* _WHAT YOU SHOULD DO_: Start at the top of the records and, please, print each line exactly through the line that contains "- Guilherme Guy", leaving out all pictures.

********

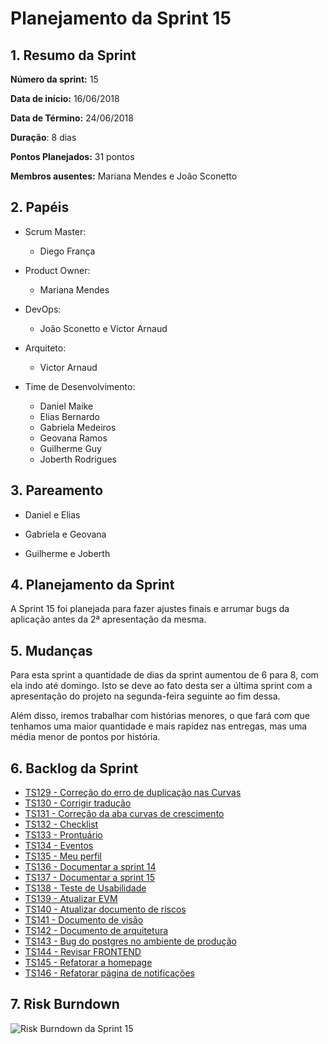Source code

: # Planejamento da Sprint 15

## 1. Resumo da Sprint

__Número da sprint:__ 15

__Data de início:__ 16/06/2018

__Data de Término:__ 24/06/2018

__Duração__: 8 dias

__Pontos Planejados:__ 31 pontos

__Membros ausentes:__ Mariana Mendes e João Sconetto

## 2. Papéis

- Scrum Master:
  - Diego França

- Product Owner:
  - Mariana Mendes

- DevOps:
  - João Sconetto e Victor Arnaud

- Arquiteto:
  - Victor Arnaud

- Time de Desenvolvimento:
  - Daniel Maike
  - Elias Bernardo
  - Gabriela Medeiros
  - Geovana Ramos
  - Guilherme Guy
  - Joberth Rodrigues

## 3. Pareamento

- Daniel e Elias

- Gabriela e Geovana

- Guilherme e Joberth

## 4. Planejamento da Sprint

A Sprint 15 foi planejada para fazer ajustes finais e arrumar bugs da aplicação antes da 2ª apresentação da mesma.

## 5. Mudanças

Para esta sprint a quantidade de dias da sprint aumentou de 6 para 8, com ela indo até domingo. Isto se deve ao fato desta ser a última sprint com a apresentação do projeto na segunda-feira seguinte ao fim dessa.

Além disso, iremos trabalhar com histórias menores, o que fará com que tenhamos uma maior quantidade e mais rapidez nas entregas, mas uma média menor de pontos por história.

## 6. Backlog da Sprint

- [TS129 - Correção do erro de duplicação nas Curvas](https://github.com/fga-gpp-mds/2018.1-Dr-Down/issues/304)
- [TS130 - Corrigir tradução](https://github.com/fga-gpp-mds/2018.1-Dr-Down/issues/306)
- [TS131 - Correção da aba curvas de crescimento](https://github.com/fga-gpp-mds/2018.1-Dr-Down/issues/307)
- [TS132 - Checklist](https://github.com/fga-gpp-mds/2018.1-Dr-Down/issues/308)
- [TS133 - Prontuário](https://github.com/fga-gpp-mds/2018.1-Dr-Down/issues/309)
- [TS134 - Eventos](https://github.com/fga-gpp-mds/2018.1-Dr-Down/issues/310)
- [TS135 - Meu perfil](https://github.com/fga-gpp-mds/2018.1-Dr-Down/issues/311)
- [TS136 - Documentar a sprint 14](https://github.com/fga-gpp-mds/2018.1-Dr-Down/issues/312)
- [TS137 - Documentar a sprint 15](https://github.com/fga-gpp-mds/2018.1-Dr-Down/issues/313)
- [TS138 - Teste de Usabilidade](https://github.com/fga-gpp-mds/2018.1-Dr-Down/issues/314)
- [TS139 - Atualizar EVM](https://github.com/fga-gpp-mds/2018.1-Dr-Down/issues/315)
- [TS140 - Atualizar documento de riscos](https://github.com/fga-gpp-mds/2018.1-Dr-Down/issues/316)
- [TS141 - Documento de visão](https://github.com/fga-gpp-mds/2018.1-Dr-Down/issues/317)
- [TS142 - Documento de arquitetura](https://github.com/fga-gpp-mds/2018.1-Dr-Down/issues/318)
- [TS143 - Bug do postgres no ambiente de produção](https://github.com/fga-gpp-mds/2018.1-Dr-Down/issues/319)
- [TS144 - Revisar FRONTEND](https://github.com/fga-gpp-mds/2018.1-Dr-Down/issues/320)
- [TS145 - Refatorar a homepage](https://github.com/fga-gpp-mds/2018.1-Dr-Down/issues/330)
- [TS146 - Refatorar página de notificações](https://github.com/fga-gpp-mds/2018.1-Dr-Down/issues/334)

## 7. Risk Burndown

![Risk Burndown da Sprint 15](https://uploaddeimagens.com.br/images/001/480/111/full/riscos_S15.png?1529877113)
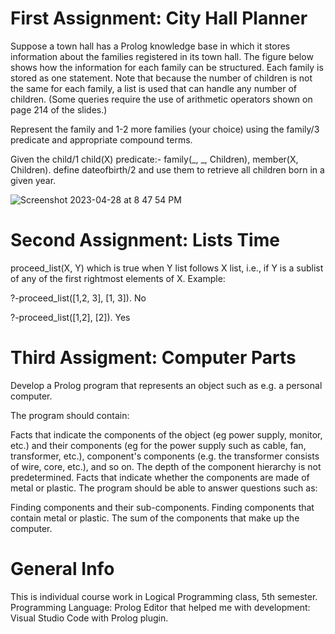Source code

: # First Assignment: City Hall Planner
Suppose a town hall has a Prolog knowledge base in which it stores information about the families registered in its town hall. The figure below shows how the information for each family can be structured. Each family is stored as one statement. Note that because the number of children is not the same for each family, a list is used that can handle any number of children. (Some queries require the use of arithmetic operators shown on page 214 of the slides.)

Represent the family and 1-2 more families (your choice) using the family/3 predicate and appropriate compound terms.

Given the child/1 child(X) predicate:- family(_, _, Children), member(X, Children). define dateofbirth/2 and use them to retrieve all children born in a given year.

![Screenshot 2023-04-28 at 8 47 54 PM](https://user-images.githubusercontent.com/118211341/235217991-c836174b-37a2-416d-a725-1ed48a1a46e1.png)

# Second Assignment: Lists Time

proceed_list(X, Y) which is true when Y list follows X list, i.e., if Y is a sublist of any of the first rightmost elements of X. Example:

?-proceed_list([1,2, 3], [1, 3]).
No

?-proceed_list([1,2], [2]).
Yes

# Third Assigment: Computer Parts

Develop a Prolog program that represents an object such as e.g. a personal computer.

The program should contain:

Facts that indicate the components of the object (eg power supply, monitor, etc.) and their components (eg for the power supply such as cable, fan, transformer, etc.), component's components (e.g. the transformer consists of wire, core, etc.), and so on. The depth of the component hierarchy is not predetermined.
Facts that indicate whether the components are made of metal or plastic.
The program should be able to answer questions such as:

Finding components and their sub-components.
Finding components that contain metal or plastic.
The sum of the components that make up the computer.

# General Info

This is individual course work in Logical Programming class, 5th semester.
Programming Language: Prolog 
Editor that helped me with development: Visual Studio Code with Prolog plugin. 
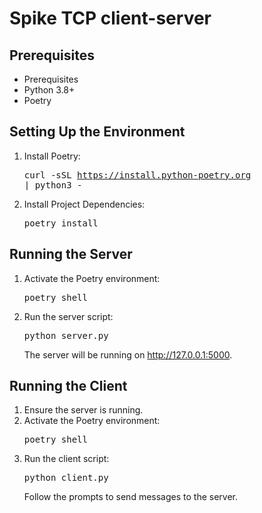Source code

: # Spike TCP client-server

## Prerequisites

- Prerequisites
- Python 3.8+
- Poetry

## Setting Up the Environment
1. Install Poetry:  <pre>curl -sSL https://install.python-poetry.org | python3 - </pre>
2. Install Project Dependencies:  <pre>poetry install </pre>

## Running the Server

1. Activate the Poetry environment:  <pre>poetry shell </pre>
2. Run the server script:  <pre>python server.py </pre> The server will be running on http://127.0.0.1:5000.

## Running the Client
1. Ensure the server is running.  
2. Activate the Poetry environment:  <pre>poetry shell </pre>
3. Run the client script:  <pre>python client.py </pre> Follow the prompts to send messages to the server.
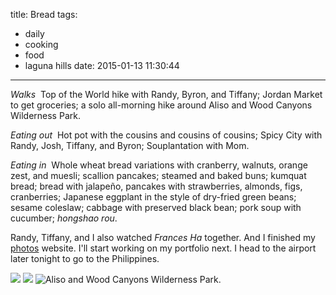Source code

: title: Bread
tags:
  - daily
  - cooking
  - food
  - laguna hills
date: 2015-01-13 11:30:44
---

*Walks*&nbsp;&nbsp;Top of the World hike with Randy, Byron, and Tiffany; Jordan Market to get groceries; a solo all-morning hike around Aliso and Wood Canyons Wilderness Park.

*Eating out*&nbsp;&nbsp;Hot pot with the cousins and cousins of cousins; Spicy City with Randy, Josh, Tiffany, and Byron; Souplantation with Mom.

*Eating in*&nbsp;&nbsp;Whole wheat bread variations with cranberry, walnuts, orange zest, and muesli; scallion pancakes; steamed and baked buns; kumquat bread; bread with jalapeño, pancakes with strawberries, almonds, figs, cranberries; Japanese eggplant in the style of dry-fried green beans; sesame coleslaw; cabbage with preserved black bean; pork soup with cucumber; *hongshao rou*.

Randy, Tiffany, and I also watched *Frances Ha* together. And I finished my [photos](http://photos.justinjaywang.com/) website. I'll start working on my portfolio next. I head to the airport later tonight to go to the Philippines.

![](https://dl.dropbox.com/u/4291520/journal-images/aliso-and-wood-canyons-1.jpg)
![](https://dl.dropbox.com/u/4291520/journal-images/aliso-and-wood-canyons-2.jpg)
![Aliso and Wood Canyons Wilderness Park.](https://dl.dropbox.com/u/4291520/journal-images/aliso-and-wood-canyons-3.jpg)
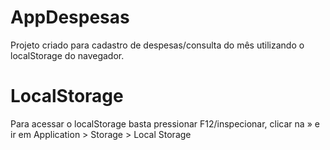 # AppDespesas
Projeto criado para cadastro de despesas/consulta do mês utilizando o localStorage do navegador.
# LocalStorage
Para acessar o localStorage basta pressionar F12/inspecionar, clicar na » e ir em Application > Storage > Local Storage
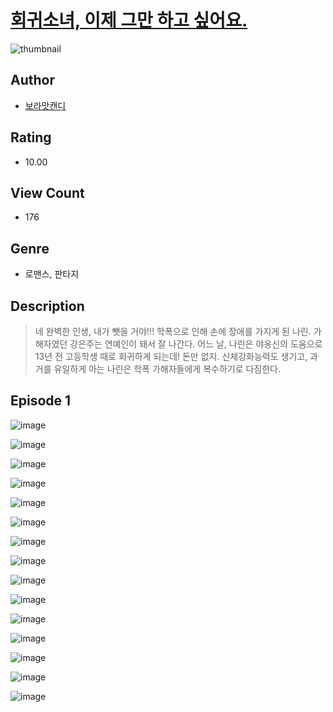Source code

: # [회귀소녀, 이제 그만 하고 싶어요.](https://comic.naver.com/challenge/list?titleId=809985)
![thumbnail](https://image-comic.pstatic.net/user_contents_data/challenge_comic/2023/05/23/366750/upload_7148731275622704691_480x623.jpeg)

## Author
- [보라맛캔디](https://comic.naver.com/artistTitle?id=366750)

## Rating
- 10.00

## View Count
- 176

## Genre
- 로맨스, 판타지

## Description
> 네 완벽한 인생, 내가 뺏을 거야!!! 학폭으로 인해 손에 장애를 가지게 된 나린. 가해자였던 강은주는 연예인이 돼서 잘 나간다. 어느 날, 나린은 야옹신의 도움으로 13년 전 고등학생 때로 회귀하게 되는데! 돈만 없지. 신체강화능력도 생기고, 과거를 유일하게 아는 나린은 학폭 가해자들에게 복수하기로 다짐한다.


## Episode 1
![image](https://image-comic.pstatic.net/user_contents_data/challenge_comic/2023/05/23/366750/upload_3762586193433409586.jpeg)

![image](https://image-comic.pstatic.net/user_contents_data/challenge_comic/2023/05/23/366750/upload_7364851272537617208.jpeg)

![image](https://image-comic.pstatic.net/user_contents_data/challenge_comic/2023/05/23/366750/upload_3487254394345436260.jpeg)

![image](https://image-comic.pstatic.net/user_contents_data/challenge_comic/2023/05/23/366750/upload_7147547089489377123.jpeg)

![image](https://image-comic.pstatic.net/user_contents_data/challenge_comic/2023/05/23/366750/upload_3905009215800043062.jpeg)

![image](https://image-comic.pstatic.net/user_contents_data/challenge_comic/2023/05/23/366750/upload_7363778150011331634.jpeg)

![image](https://image-comic.pstatic.net/user_contents_data/challenge_comic/2023/05/23/366750/upload_7090182277903497011.jpeg)

![image](https://image-comic.pstatic.net/user_contents_data/challenge_comic/2023/05/23/366750/upload_3774351178991756083.jpeg)

![image](https://image-comic.pstatic.net/user_contents_data/challenge_comic/2023/05/23/366750/upload_3976787757286974000.jpeg)

![image](https://image-comic.pstatic.net/user_contents_data/challenge_comic/2023/05/23/366750/upload_7003999262248087601.jpeg)

![image](https://image-comic.pstatic.net/user_contents_data/challenge_comic/2023/05/23/366750/upload_7004002745497237094.jpeg)

![image](https://image-comic.pstatic.net/user_contents_data/challenge_comic/2023/05/23/366750/upload_3691037883712682039.jpeg)

![image](https://image-comic.pstatic.net/user_contents_data/challenge_comic/2023/05/23/366750/upload_7220455915188925751.jpeg)

![image](https://image-comic.pstatic.net/user_contents_data/challenge_comic/2023/05/23/366750/upload_4063991119685431858.jpeg)

![image](https://image-comic.pstatic.net/user_contents_data/challenge_comic/2023/05/23/366750/upload_7017225480922673204.jpeg)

********

* _TASK ANSWER_:
Source code

: # Planejamento da Sprint 15

## 1. Resumo da Sprint

__Número da sprint:__ 15

__Data de início:__ 16/06/2018

__Data de Término:__ 24/06/2018

__Duração__: 8 dias

__Pontos Planejados:__ 31 pontos

__Membros ausentes:__ Mariana Mendes e João Sconetto

## 2. Papéis

- Scrum Master:
  - Diego França

- Product Owner:
  - Mariana Mendes

- DevOps:
  - João Sconetto e Victor Arnaud

- Arquiteto:
  - Victor Arnaud

- Time de Desenvolvimento:
  - Daniel Maike
  - Elias Bernardo
  - Gabriela Medeiros
  - Geovana Ramos
  - Guilherme Guy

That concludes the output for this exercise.